WORK ITEM »
Could you transcribe all of the data word for word?

INFORMATION SHOWN »
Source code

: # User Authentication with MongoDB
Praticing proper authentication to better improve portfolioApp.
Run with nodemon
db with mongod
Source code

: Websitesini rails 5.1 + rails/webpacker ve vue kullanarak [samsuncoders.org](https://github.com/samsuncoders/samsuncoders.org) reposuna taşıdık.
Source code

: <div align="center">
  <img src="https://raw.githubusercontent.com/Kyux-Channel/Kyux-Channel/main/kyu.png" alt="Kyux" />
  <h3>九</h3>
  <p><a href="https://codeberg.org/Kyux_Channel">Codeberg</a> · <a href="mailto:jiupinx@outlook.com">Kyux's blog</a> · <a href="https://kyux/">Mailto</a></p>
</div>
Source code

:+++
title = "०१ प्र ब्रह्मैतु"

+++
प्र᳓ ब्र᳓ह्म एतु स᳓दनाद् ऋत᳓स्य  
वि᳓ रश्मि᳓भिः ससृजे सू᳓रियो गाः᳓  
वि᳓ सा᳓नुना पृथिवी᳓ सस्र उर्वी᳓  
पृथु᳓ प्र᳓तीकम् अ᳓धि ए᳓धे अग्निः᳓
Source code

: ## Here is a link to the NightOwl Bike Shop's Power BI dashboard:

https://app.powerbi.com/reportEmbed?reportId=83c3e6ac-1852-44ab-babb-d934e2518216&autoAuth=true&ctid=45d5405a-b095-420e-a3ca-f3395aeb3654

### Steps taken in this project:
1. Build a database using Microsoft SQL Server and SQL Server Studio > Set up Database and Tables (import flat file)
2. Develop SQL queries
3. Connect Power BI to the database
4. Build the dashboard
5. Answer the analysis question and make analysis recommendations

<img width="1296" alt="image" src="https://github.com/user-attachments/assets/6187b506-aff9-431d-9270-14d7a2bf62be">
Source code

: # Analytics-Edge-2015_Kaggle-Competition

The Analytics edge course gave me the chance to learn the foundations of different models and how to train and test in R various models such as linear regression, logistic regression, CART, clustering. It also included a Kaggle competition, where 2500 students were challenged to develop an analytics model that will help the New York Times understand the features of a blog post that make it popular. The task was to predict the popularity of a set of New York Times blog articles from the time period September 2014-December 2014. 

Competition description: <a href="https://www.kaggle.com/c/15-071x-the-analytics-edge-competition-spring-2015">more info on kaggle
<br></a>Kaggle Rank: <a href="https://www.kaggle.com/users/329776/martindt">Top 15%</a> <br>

WRITTEN SOLUTION »
Source code

: # User Authentication with MongoDB
Praticing proper authentication to better improve portfolioApp.
Run with nodemon
db with mongod
Source code

: Websitesini rails 5.1 + rails/webpacker ve vue kullanarak [samsuncoders.org](https://github.com/samsuncoders/samsuncoders.org) reposuna taşıdık.
Source code

: <div align="center">
  <img src="https://raw.githubusercontent.com/Kyux-Channel/Kyux-Channel/main/kyu.png" alt="Kyux" />
  <h3>九</h3>
  <p><a href="https://codeberg.org/Kyux_Channel">Codeberg</a> · <a href="mailto:jiupinx@outlook.com">Kyux's blog</a> · <a href="https://kyux/">Mailto</a></p>
</div>
Source code

:+++
title = "०१ प्र ब्रह्मैतु"

+++
प्र᳓ ब्र᳓ह्म एतु स᳓दनाद् ऋत᳓स्य  
वि᳓ रश्मि᳓भिः ससृजे सू᳓रियो गाः᳓  
वि᳓ सा᳓नुना पृथिवी᳓ सस्र उर्वी᳓  
पृथु᳓ प्र᳓तीकम् अ᳓धि ए᳓धे अग्निः᳓
Source code

: ## Here is a link to the NightOwl Bike Shop's Power BI dashboard:

https://app.powerbi.com/reportEmbed?reportId=83c3e6ac-1852-44ab-babb-d934e2518216&autoAuth=true&ctid=45d5405a-b095-420e-a3ca-f3395aeb3654

### Steps taken in this project:
1. Build a database using Microsoft SQL Server and SQL Server Studio > Set up Database and Tables (import flat file)
2. Develop SQL queries
3. Connect Power BI to the database
4. Build the dashboard
5. Answer the analysis question and make analysis recommendations

<img width="1296" alt="image" src="https://github.com/user-attachments/assets/6187b506-aff9-431d-9270-14d7a2bf62be">
Source code

: # Analytics-Edge-2015_Kaggle-Competition

The Analytics edge course gave me the chance to learn the foundations of different models and how to train and test in R various models such as linear regression, logistic regression, CART, clustering. It also included a Kaggle competition, where 2500 students were challenged to develop an analytics model that will help the New York Times understand the features of a blog post that make it popular. The task was to predict the popularity of a set of New York Times blog articles from the time period September 2014-December 2014. 

Competition description: <a href="https://www.kaggle.com/c/15-071x-the-analytics-edge-competition-spring-2015">more info on kaggle
<br></a>Kaggle Rank: <a href="https://www.kaggle.com/users/329776/martindt">Top 15%</a> <br>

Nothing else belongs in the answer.